What to do. Copy all lines of the listing that include the string "interactively".
*** Data records ***
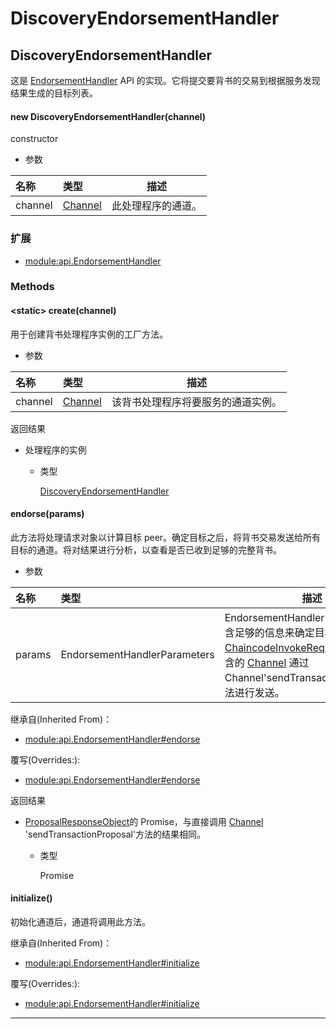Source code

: # DiscoveryEndorsementHandler

## DiscoveryEndorsementHandler

这是 [EndorsementHandler](https://hyperledger.github.io/fabric-sdk-node/release-1.4/module-api.EndorsementHandler.html) API 的实现。它将提交要背书的交易到根据服务发现结果生成的目标列表。

#### new DiscoveryEndorsementHandler(channel)

constructor

- 参数

| 名称    | 类型                                                                              | 描述               |
| :------ | :-------------------------------------------------------------------------------- | ------------------ |
| channel | [Channel](https://hyperledger.github.io/fabric-sdk-node/release-1.4/Channel.html) | 此处理程序的通道。 |

### 扩展

- [module:api.EndorsementHandler](https://hyperledger.github.io/fabric-sdk-node/release-1.4/module-api.EndorsementHandler.html)

### Methods

#### &lt;static&gt; create(channel)

用于创建背书处理程序实例的工厂方法。

- 参数

| 名称    | 类型                                                                              | 描述                               |
| :------ | :-------------------------------------------------------------------------------- | ---------------------------------- |
| channel | [Channel](https://hyperledger.github.io/fabric-sdk-node/release-1.4/Channel.html) | 该背书处理程序将要服务的通道实例。 |

返回结果

- 处理程序的实例

  - 类型

    [DiscoveryEndorsementHandler](https://hyperledger.github.io/fabric-sdk-node/release-1.4/DiscoveryEndorsementHandler.html)

#### endorse(params)

此方法将处理请求对象以计算目标 peer。确定目标之后，将背书交易发送给所有目标的通道。将对结果进行分析，以查看是否已收到足够的完整背书。

- 参数

| 名称   | 类型                         | 描述                                                                                                                                                                                                                                                                                                                                        |
| :----- | :--------------------------- | ------------------------------------------------------------------------------------------------------------------------------------------------------------------------------------------------------------------------------------------------------------------------------------------------------------------------------------------- |
| params | EndorsementHandlerParameters | EndorsementHandlerParameters 包含足够的信息来确定目标，并包含一个[ChaincodeInvokeRequest](https://hyperledger.github.io/fabric-sdk-node/release-1.4/global.html#ChaincodeInvokeRequest)，要使用包含的 [Channel](https://hyperledger.github.io/fabric-sdk-node/release-1.4/Channel.html) 通过 Channel'sendTransactionProposal'方法进行发送。 |

继承自(Inherited From)：

- [module:api.EndorsementHandler#endorse](https://hyperledger.github.io/fabric-sdk-node/release-1.4/module-api.EndorsementHandler.html#endorse)

覆写(Overrides:):

- [module:api.EndorsementHandler#endorse](https://hyperledger.github.io/fabric-sdk-node/release-1.4/module-api.EndorsementHandler.html#endorse)

返回结果

- [ProposalResponseObject](https://hyperledger.github.io/fabric-sdk-node/release-1.4/global.html#ProposalResponseObject)的 Promise，与直接调用 [Channel](https://hyperledger.github.io/fabric-sdk-node/release-1.4/Channel.html) 'sendTransactionProposal'方法的结果相同。

  - 类型

    Promise

#### initialize()

初始化通道后，通道将调用此方法。

继承自(Inherited From)：

- [module:api.EndorsementHandler#initialize](https://hyperledger.github.io/fabric-sdk-node/release-1.4/module-api.EndorsementHandler.html#initialize)

覆写(Overrides:):

- [module:api.EndorsementHandler#initialize](https://hyperledger.github.io/fabric-sdk-node/release-1.4/module-api.EndorsementHandler.html#initialize)

---
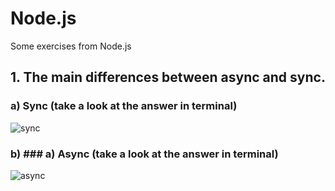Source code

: # Node.js
Some exercises from Node.js

## 1. The main differences between async and sync.

### a) Sync (take a look at the answer in terminal)

![sync](https://user-images.githubusercontent.com/56914063/128509239-43ae1c1a-c160-4e9b-b2c8-9865f7f01480.png)

### b) ### a) Async (take a look at the answer in terminal)

![async](https://user-images.githubusercontent.com/56914063/128509293-f1f57010-57d6-4c5c-9207-4d0e45f9586a.png)


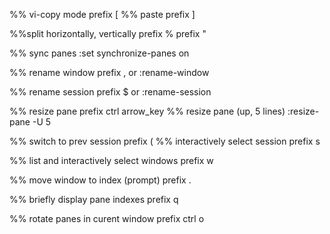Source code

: %% vi-copy mode
prefix [
%% paste
prefix ]

%%split horizontally, vertically
prefix %
prefix "

%% sync panes
:set synchronize-panes on

%% rename window
prefix ,
    or
:rename-window

%% rename session
prefix $
    or
:rename-session

%% resize pane
prefix ctrl arrow_key
%% resize pane (up, 5 lines)
:resize-pane -U 5

%% switch to prev session
prefix (
%% interactively select session
prefix s

%% list and interactively select windows
prefix w

%% move window to index (prompt)
prefix .

%% briefly display pane indexes
prefix q

%% rotate panes in curent window
prefix ctrl o
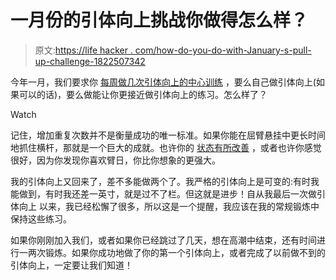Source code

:# 一月份的引体向上挑战你做得怎么样？

> 原文:[https://life hacker . com/how-do-you-do-with-January-s-pull-up-challenge-1822507342](https://lifehacker.com/how-did-you-do-with-january-s-pull-up-challenge-1822507342)

今年一月，我们要求你 [每周做几次引体向上的中心训练](https://lifehacker.com/january-s-fitness-challenge-grab-onto-that-pull-up-bar-1821717656) ，要么自己做引体向上(如果可以的话)，要么做能让你更接近做引体向上的练习。怎么样了？

Watch

记住，增加重复次数并不是衡量成功的唯一标准。如果你能在屈臂悬挂中更长时间地抓住横杆，那就是一个巨大的成就。也许你的 [状态有所改善](https://vitals.lifehacker.com/the-most-common-pull-up-mistakes-and-how-to-fix-them-1778122602) ，或者也许你感觉很好，因为你发现你喜欢臂日，你比你想象的更强大。

我的引体向上又回来了，差不多能做两个了。我严格的引体向上是可变的:有时我能做到，有时我还差一英寸，就是过不了栏。但这就是进步！自从我最后一次做引体向上 以来，我已经松懈了很多，所以这是一个提醒，我应该在我的常规锻炼中保持这些练习。

如果你刚刚加入我们，或者如果你已经跳过了几天，想在高潮中结束，还有时间进行一两次锻炼。如果你成功地做了你的第一个引体向上，或者完成了以前做不到的引体向上，一定要让我们知道！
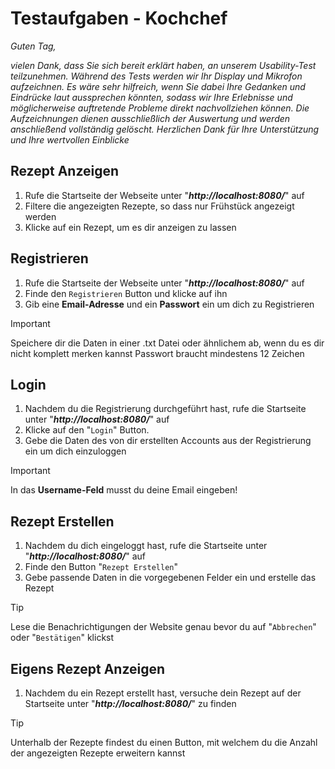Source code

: # Testaufgaben - Kochchef

_Guten Tag,_

_vielen Dank, dass Sie sich bereit erklärt haben, an unserem Usability-Test teilzunehmen.
Während des Tests werden wir Ihr Display und Mikrofon aufzeichnen. Es wäre sehr hilfreich, wenn Sie dabei Ihre Gedanken und Eindrücke laut aussprechen könnten, sodass wir Ihre Erlebnisse und möglicherweise auftretende Probleme direkt nachvollziehen können.
Die Aufzeichnungen dienen ausschließlich der Auswertung und werden anschließend vollständig gelöscht.
Herzlichen Dank für Ihre Unterstützung und Ihre wertvollen Einblicke_

## Rezept Anzeigen
1. Rufe die Startseite der Webseite unter "_**http://localhost:8080/**_" auf
2. Filtere die angezeigten Rezepte, so dass nur Frühstück angezeigt werden
3. Klicke auf ein Rezept, um es dir anzeigen zu lassen

## Registrieren
1. Rufe die Startseite der Webseite unter "_**http://localhost:8080/**_" auf
2. Finde den `Registrieren` Button und klicke auf ihn
3. Gib eine **Email-Adresse** und ein **Passwort** ein um dich zu Registrieren
> [!IMPORTANT]
> Speichere dir die Daten in einer .txt Datei oder ähnlichem ab, wenn du es dir nicht komplett merken kannst
> Passwort braucht mindestens 12 Zeichen

## Login
1. Nachdem du die Registrierung durchgeführt hast, rufe die Startseite unter "_**http://localhost:8080/**_" auf
2. Klicke auf den "`Login`" Button.
3. Gebe die Daten des von dir erstellten Accounts aus der Registrierung ein um dich einzuloggen
> [!IMPORTANT]
> In das **Username-Feld** musst du deine Email eingeben!

## Rezept Erstellen
1. Nachdem du dich eingeloggt hast, rufe die Startseite unter "_**http://localhost:8080/**_" auf
2. Finde den Button "`Rezept Erstellen`"
3. Gebe passende Daten in die vorgegebenen Felder ein und erstelle das Rezept
> [!TIP]
> Lese die Benachrichtigungen der Website genau bevor du auf "`Abbrechen`" oder "`Bestätigen`" klickst

## Eigens Rezept Anzeigen
1. Nachdem du ein Rezept erstellt hast, versuche dein Rezept auf der Startseite unter "_**http://localhost:8080/**_" zu finden
> [!TIP]
> Unterhalb der Rezepte findest du einen Button, mit welchem du die Anzahl der angezeigten Rezepte erweitern kannst
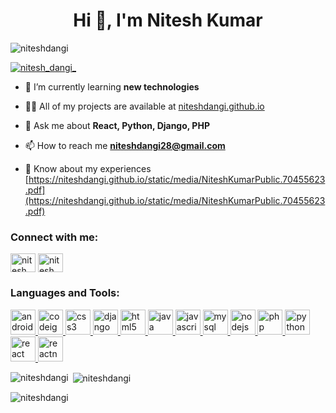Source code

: <h1 align="center">Hi 👋, I'm Nitesh Kumar</h1>

<p align="left"> <img src="https://komarev.com/ghpvc/?username=niteshdangi&label=Profile%20views&color=0e75b6&style=flat" alt="niteshdangi" /> </p>

<p align="left"> <a href="https://twitter.com/nitesh_dangi_" target="blank"><img src="https://img.shields.io/twitter/follow/nitesh_dangi_?logo=twitter&style=for-the-badge" alt="nitesh_dangi_" /></a> </p>

- 🌱 I’m currently learning **new technologies**

- 👨‍💻 All of my projects are available at [niteshdangi.github.io](niteshdangi.github.io)

- 💬 Ask me about **React, Python, Django, PHP**

- 📫 How to reach me **niteshdangi28@gmail.com**

- 📄 Know about my experiences [https://niteshdangi.github.io/static/media/NiteshKumarPublic.70455623.pdf](https://niteshdangi.github.io/static/media/NiteshKumarPublic.70455623.pdf)

<h3 align="left">Connect with me:</h3>
<p align="left">
<a href="https://twitter.com/nitesh_dangi_" target="blank"><img align="center" src="https://cdn.jsdelivr.net/npm/simple-icons@3.0.1/icons/twitter.svg" alt="nitesh_dangi_" height="30" width="40" /></a>
<a href="https://instagram.com/nitesh_dangi_" target="blank"><img align="center" src="https://cdn.jsdelivr.net/npm/simple-icons@3.0.1/icons/instagram.svg" alt="nitesh_dangi_" height="30" width="40" /></a>
</p>

<h3 align="left">Languages and Tools:</h3>
<p align="left"> <a href="https://developer.android.com" target="_blank"> <img src="https://devicons.github.io/devicon/devicon.git/icons/android/android-original-wordmark.svg" alt="android" width="40" height="40"/> </a> <a href="https://codeigniter.com" target="_blank"> <img src="https://cdn.worldvectorlogo.com/logos/codeigniter.svg" alt="codeigniter" width="40" height="40"/> </a> <a href="https://www.w3schools.com/css/" target="_blank"> <img src="https://devicons.github.io/devicon/devicon.git/icons/css3/css3-original-wordmark.svg" alt="css3" width="40" height="40"/> </a> <a href="https://www.djangoproject.com/" target="_blank"> <img src="https://devicons.github.io/devicon/devicon.git/icons/django/django-original.svg" alt="django" width="40" height="40"/> </a> <a href="https://www.w3.org/html/" target="_blank"> <img src="https://devicons.github.io/devicon/devicon.git/icons/html5/html5-original-wordmark.svg" alt="html5" width="40" height="40"/> </a> <a href="https://www.java.com" target="_blank"> <img src="https://devicons.github.io/devicon/devicon.git/icons/java/java-original-wordmark.svg" alt="java" width="40" height="40"/> </a> <a href="https://developer.mozilla.org/en-US/docs/Web/JavaScript" target="_blank"> <img src="https://devicons.github.io/devicon/devicon.git/icons/javascript/javascript-original.svg" alt="javascript" width="40" height="40"/> </a> <a href="https://www.mysql.com/" target="_blank"> <img src="https://devicons.github.io/devicon/devicon.git/icons/mysql/mysql-original-wordmark.svg" alt="mysql" width="40" height="40"/> </a> <a href="https://nodejs.org" target="_blank"> <img src="https://devicons.github.io/devicon/devicon.git/icons/nodejs/nodejs-original-wordmark.svg" alt="nodejs" width="40" height="40"/> </a> <a href="https://www.php.net" target="_blank"> <img src="https://devicons.github.io/devicon/devicon.git/icons/php/php-original.svg" alt="php" width="40" height="40"/> </a> <a href="https://www.python.org" target="_blank"> <img src="https://devicons.github.io/devicon/devicon.git/icons/python/python-original.svg" alt="python" width="40" height="40"/> </a> <a href="https://reactjs.org/" target="_blank"> <img src="https://devicons.github.io/devicon/devicon.git/icons/react/react-original-wordmark.svg" alt="react" width="40" height="40"/> </a> <a href="https://reactnative.dev/" target="_blank"> <img src="https://reactnative.dev/img/header_logo.svg" alt="reactnative" width="40" height="40"/> </a> </p>

<p><img align="left" src="https://github-readme-stats.vercel.app/api/top-langs?username=niteshdangi&show_icons=true&locale=en&layout=compact" alt="niteshdangi" /></p>

<p>&nbsp;<img align="center" src="https://github-readme-stats.vercel.app/api?username=niteshdangi&show_icons=true&locale=en" alt="niteshdangi" /></p>

<p><img align="center" src="https://github-readme-streak-stats.herokuapp.com/?user=niteshdangi&" alt="niteshdangi" /></p>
*** End of Data records ***
Expected answer.
%% interactively select session
%% list and interactively select windows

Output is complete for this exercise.